• Data to process:
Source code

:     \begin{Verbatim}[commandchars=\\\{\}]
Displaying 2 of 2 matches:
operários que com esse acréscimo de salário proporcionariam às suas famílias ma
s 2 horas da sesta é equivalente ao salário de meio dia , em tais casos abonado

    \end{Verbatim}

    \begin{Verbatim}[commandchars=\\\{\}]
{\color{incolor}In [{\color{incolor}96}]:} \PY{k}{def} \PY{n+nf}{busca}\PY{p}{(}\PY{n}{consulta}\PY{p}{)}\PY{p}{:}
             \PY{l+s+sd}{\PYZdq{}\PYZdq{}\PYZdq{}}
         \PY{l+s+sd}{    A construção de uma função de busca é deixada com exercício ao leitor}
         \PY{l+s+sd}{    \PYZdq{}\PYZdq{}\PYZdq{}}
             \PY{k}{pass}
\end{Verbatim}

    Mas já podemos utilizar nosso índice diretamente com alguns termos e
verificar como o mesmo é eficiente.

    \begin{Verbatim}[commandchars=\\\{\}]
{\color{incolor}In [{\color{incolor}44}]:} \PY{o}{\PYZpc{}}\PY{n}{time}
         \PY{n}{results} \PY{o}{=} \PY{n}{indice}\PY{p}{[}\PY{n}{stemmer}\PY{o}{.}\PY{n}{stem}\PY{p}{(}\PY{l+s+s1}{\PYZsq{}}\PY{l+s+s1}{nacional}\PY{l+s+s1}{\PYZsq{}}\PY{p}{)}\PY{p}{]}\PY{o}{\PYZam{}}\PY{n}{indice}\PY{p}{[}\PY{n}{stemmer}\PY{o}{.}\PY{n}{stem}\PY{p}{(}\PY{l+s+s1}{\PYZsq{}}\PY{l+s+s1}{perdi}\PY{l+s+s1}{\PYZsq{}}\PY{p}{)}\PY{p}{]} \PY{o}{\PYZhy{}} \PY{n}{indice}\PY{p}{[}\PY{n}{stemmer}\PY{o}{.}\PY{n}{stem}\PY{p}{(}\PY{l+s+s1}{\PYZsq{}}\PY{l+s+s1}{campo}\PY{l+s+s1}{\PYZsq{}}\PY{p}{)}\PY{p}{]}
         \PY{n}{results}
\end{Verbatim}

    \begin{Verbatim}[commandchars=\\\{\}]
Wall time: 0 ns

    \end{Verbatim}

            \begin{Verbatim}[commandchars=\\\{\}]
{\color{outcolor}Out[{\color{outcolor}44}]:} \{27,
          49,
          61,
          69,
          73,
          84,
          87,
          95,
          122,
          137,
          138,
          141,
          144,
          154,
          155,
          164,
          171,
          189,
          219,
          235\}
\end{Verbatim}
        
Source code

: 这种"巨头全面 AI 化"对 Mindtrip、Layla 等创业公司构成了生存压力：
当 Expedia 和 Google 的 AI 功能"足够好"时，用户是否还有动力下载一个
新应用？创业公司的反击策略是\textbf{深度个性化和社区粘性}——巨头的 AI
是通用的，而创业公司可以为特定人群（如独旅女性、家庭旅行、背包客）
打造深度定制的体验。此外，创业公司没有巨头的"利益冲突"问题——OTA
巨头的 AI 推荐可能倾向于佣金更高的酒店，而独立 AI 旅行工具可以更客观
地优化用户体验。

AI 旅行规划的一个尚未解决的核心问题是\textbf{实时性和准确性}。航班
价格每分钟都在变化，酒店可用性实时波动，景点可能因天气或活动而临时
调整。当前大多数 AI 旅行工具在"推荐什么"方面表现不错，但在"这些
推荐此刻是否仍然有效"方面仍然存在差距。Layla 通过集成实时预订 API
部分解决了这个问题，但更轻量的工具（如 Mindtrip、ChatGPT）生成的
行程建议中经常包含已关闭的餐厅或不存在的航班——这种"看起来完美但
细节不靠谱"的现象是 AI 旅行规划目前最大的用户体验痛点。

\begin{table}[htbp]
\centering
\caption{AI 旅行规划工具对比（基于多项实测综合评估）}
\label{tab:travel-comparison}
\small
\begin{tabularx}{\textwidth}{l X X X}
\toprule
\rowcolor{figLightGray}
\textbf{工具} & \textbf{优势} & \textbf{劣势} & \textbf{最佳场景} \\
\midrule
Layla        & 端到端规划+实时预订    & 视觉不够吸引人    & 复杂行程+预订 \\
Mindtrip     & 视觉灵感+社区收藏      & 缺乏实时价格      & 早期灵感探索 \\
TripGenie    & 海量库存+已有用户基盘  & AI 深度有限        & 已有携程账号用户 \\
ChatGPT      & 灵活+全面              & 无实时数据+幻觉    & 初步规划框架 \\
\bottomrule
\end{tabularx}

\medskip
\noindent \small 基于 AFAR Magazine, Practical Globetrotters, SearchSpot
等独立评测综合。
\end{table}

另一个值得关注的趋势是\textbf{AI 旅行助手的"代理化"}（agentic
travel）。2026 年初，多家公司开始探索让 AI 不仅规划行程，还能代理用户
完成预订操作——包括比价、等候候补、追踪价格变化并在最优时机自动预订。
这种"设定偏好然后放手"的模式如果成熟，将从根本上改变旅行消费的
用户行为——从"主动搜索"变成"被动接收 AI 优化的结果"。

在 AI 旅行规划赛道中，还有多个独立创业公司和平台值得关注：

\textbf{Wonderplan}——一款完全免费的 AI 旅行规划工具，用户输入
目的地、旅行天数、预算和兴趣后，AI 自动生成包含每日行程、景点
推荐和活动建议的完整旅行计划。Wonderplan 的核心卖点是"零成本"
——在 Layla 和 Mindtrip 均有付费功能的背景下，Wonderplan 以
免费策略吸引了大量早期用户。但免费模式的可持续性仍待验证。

• Task to complete:
Lines are to be repeated exactly from the one that contains "Mindtrip 均有付费功能的背景下，Wonderplan 以" through the last line of the listing, with both ends kept and no others added.

• Solution for this task:
——在 Layla 和 Mindtrip 均有付费功能的背景下，Wonderplan 以
免费策略吸引了大量早期用户。但免费模式的可持续性仍待验证。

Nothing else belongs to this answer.